Which lines in the data below contain the word "Modifications"? Return each of them.

[Stored data entries]

_ _ _ _ _ _ _

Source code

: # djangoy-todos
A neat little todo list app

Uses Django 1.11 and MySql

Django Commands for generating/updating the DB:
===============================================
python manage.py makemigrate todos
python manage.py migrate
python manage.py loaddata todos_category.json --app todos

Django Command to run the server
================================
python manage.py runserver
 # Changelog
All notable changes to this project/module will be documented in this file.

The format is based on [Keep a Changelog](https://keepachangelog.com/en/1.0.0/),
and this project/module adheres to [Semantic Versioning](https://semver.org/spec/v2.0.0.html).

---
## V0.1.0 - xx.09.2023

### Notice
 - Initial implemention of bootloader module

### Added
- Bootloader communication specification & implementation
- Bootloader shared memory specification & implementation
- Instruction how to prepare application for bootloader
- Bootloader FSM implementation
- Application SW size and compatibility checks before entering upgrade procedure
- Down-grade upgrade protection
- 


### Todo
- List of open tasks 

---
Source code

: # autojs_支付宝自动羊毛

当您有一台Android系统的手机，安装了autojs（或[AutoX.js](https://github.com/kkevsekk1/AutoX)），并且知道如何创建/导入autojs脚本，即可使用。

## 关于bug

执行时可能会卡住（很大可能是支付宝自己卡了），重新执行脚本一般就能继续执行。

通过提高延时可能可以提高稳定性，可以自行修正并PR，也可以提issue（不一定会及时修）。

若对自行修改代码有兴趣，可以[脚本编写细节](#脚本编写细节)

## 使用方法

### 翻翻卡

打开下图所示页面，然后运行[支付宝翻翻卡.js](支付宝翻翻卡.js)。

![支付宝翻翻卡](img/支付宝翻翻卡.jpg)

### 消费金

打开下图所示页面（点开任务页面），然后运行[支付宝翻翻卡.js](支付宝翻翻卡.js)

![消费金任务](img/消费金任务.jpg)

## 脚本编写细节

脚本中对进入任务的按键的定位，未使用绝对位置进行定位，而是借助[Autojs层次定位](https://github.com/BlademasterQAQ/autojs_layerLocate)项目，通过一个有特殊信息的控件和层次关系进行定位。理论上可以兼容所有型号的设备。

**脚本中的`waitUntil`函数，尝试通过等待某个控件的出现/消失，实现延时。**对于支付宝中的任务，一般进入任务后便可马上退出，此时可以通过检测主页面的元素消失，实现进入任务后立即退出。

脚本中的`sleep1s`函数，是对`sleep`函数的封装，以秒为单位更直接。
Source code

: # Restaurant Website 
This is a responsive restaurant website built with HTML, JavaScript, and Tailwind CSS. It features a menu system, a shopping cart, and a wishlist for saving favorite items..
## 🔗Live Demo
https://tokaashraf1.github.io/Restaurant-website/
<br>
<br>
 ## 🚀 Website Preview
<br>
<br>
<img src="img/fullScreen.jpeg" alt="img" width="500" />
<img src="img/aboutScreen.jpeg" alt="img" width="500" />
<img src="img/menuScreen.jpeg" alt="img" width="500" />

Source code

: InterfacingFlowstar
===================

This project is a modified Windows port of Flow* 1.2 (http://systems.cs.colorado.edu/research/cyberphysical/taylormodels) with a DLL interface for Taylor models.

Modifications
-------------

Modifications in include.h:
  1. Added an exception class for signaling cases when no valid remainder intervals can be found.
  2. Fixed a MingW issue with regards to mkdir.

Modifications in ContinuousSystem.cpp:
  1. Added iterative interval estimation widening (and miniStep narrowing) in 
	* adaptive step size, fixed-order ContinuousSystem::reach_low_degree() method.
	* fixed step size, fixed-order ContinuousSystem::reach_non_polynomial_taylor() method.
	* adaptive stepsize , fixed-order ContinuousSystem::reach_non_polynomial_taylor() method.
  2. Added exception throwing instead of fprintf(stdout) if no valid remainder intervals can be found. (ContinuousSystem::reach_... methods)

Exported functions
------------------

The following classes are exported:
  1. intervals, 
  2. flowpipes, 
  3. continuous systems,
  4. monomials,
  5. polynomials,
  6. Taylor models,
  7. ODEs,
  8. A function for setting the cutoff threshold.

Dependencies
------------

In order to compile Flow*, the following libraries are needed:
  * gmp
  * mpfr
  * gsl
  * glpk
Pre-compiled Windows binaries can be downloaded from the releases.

_ _ _ _ _ _ _

Your response –
Modifications
Modifications in include.h:
Modifications in ContinuousSystem.cpp:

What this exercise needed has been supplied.